═══ Data excerpts ═══

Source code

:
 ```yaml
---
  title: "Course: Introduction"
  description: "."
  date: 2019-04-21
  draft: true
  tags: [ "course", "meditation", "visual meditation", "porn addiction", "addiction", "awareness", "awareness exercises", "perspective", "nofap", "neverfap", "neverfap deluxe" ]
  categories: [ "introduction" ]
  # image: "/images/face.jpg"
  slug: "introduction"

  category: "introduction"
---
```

═══
═══ Data excerpts ═══

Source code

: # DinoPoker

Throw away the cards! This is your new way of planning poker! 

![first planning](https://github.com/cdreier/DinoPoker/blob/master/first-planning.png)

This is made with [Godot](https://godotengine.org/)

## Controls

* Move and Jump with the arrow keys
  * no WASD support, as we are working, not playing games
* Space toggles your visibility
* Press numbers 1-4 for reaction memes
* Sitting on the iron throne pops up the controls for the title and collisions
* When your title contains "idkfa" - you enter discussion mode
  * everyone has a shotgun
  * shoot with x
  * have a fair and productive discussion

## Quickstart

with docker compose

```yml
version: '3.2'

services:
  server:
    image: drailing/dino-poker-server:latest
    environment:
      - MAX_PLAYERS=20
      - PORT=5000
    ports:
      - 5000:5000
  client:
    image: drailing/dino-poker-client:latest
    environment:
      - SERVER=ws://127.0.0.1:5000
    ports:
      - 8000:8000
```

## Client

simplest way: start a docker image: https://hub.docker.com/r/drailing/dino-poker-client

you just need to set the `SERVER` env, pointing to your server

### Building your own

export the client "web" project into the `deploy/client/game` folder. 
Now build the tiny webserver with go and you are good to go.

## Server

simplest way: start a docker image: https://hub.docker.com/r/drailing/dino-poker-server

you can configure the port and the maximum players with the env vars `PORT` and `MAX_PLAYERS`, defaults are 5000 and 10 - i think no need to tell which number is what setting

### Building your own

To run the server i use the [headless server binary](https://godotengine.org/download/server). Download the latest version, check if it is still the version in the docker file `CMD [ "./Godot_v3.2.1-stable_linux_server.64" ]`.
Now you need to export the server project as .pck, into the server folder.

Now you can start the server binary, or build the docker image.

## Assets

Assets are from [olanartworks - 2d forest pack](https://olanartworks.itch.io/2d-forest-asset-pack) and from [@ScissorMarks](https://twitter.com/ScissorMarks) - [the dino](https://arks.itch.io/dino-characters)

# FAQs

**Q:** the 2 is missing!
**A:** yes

═══
═══ Data excerpts ═══

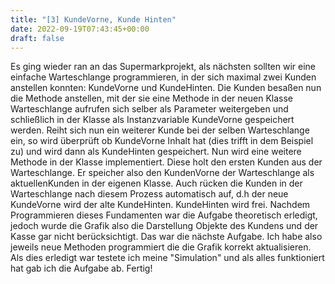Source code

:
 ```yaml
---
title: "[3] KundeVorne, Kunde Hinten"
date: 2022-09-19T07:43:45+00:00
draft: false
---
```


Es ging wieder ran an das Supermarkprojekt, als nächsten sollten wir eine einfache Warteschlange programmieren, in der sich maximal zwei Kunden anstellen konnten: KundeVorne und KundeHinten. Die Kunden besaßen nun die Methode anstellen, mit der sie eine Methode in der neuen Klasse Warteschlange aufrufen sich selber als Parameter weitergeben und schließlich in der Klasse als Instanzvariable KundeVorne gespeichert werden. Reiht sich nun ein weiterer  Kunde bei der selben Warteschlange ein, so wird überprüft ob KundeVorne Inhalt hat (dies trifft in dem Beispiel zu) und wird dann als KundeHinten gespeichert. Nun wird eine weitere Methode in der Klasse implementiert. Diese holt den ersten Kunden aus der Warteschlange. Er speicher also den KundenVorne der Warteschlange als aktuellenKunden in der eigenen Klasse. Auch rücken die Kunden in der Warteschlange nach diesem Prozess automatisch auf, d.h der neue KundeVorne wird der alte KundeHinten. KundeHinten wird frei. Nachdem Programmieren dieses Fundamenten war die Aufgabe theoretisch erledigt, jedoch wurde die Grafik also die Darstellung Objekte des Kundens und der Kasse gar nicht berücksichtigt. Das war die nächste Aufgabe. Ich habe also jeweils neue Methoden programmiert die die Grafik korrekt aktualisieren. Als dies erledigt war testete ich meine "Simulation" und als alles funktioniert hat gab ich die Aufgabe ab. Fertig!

═══

**Your objective:**
All lines that contain the word "version" should be copied from the listing.

**Result of the exercise:**
version: '3.2'
To run the server i use the [headless server binary](https://godotengine.org/download/server). Download the latest version, check if it is still the version in the docker file `CMD [ "./Godot_v3.2.1-stable_linux_server.64" ]`.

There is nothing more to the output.